| DIRECTIONS FOR THIS TASK |
Which lines of the entries below run from the one holding "van het proces" to the one holding "De projectwerkzaamheden zullen", inclusive? Set down exactly those lines and no others.

(Dataset entries)
****************
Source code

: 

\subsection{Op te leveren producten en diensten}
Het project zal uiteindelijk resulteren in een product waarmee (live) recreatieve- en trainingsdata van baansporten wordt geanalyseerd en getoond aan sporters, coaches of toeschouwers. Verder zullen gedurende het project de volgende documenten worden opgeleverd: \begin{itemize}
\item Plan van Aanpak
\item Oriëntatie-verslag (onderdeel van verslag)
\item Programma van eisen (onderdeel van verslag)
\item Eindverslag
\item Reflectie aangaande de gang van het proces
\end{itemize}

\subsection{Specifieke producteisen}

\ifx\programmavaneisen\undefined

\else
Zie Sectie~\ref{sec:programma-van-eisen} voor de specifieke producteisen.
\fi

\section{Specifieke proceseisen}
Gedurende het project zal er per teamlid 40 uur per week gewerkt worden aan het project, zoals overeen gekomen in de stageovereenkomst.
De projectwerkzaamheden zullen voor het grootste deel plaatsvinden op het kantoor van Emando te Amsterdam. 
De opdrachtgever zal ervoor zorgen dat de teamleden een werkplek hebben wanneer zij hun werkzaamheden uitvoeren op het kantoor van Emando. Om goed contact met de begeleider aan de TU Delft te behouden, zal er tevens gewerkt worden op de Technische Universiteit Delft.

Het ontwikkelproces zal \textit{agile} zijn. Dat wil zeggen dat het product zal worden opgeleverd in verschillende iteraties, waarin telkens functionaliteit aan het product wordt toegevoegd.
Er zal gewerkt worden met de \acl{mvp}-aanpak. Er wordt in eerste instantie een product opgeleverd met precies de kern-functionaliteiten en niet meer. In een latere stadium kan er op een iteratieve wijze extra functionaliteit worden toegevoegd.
****************
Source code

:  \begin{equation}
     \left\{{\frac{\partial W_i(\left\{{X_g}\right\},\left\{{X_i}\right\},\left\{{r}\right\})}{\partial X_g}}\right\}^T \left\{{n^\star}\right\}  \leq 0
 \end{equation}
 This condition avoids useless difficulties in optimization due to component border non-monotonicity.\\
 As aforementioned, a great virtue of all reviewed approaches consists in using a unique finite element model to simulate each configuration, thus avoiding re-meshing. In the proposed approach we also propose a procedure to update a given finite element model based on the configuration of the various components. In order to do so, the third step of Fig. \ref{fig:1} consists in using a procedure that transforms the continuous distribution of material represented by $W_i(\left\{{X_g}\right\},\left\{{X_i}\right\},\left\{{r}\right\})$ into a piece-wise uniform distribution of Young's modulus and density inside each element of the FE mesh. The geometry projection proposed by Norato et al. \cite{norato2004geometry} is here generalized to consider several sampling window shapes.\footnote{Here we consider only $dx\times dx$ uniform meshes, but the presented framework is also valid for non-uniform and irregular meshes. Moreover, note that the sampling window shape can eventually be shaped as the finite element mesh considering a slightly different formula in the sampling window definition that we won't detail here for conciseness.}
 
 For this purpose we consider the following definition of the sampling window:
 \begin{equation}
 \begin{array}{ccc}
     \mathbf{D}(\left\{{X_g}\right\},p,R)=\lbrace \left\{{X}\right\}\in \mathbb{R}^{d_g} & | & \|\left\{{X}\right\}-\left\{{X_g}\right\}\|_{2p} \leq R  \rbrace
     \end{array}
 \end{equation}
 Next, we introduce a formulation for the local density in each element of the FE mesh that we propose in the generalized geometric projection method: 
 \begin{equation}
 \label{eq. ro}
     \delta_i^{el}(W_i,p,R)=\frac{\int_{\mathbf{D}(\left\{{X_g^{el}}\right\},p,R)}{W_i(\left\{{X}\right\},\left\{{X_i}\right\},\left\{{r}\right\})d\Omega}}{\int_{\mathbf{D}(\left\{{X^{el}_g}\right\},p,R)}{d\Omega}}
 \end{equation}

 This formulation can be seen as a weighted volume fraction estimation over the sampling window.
****************
| RESULT |
\item Reflectie aangaande de gang van het proces
\end{itemize}

\subsection{Specifieke producteisen}

\ifx\programmavaneisen\undefined

\else
Zie Sectie~\ref{sec:programma-van-eisen} voor de specifieke producteisen.
\fi

\section{Specifieke proceseisen}
Gedurende het project zal er per teamlid 40 uur per week gewerkt worden aan het project, zoals overeen gekomen in de stageovereenkomst.
De projectwerkzaamheden zullen voor het grootste deel plaatsvinden op het kantoor van Emando te Amsterdam. 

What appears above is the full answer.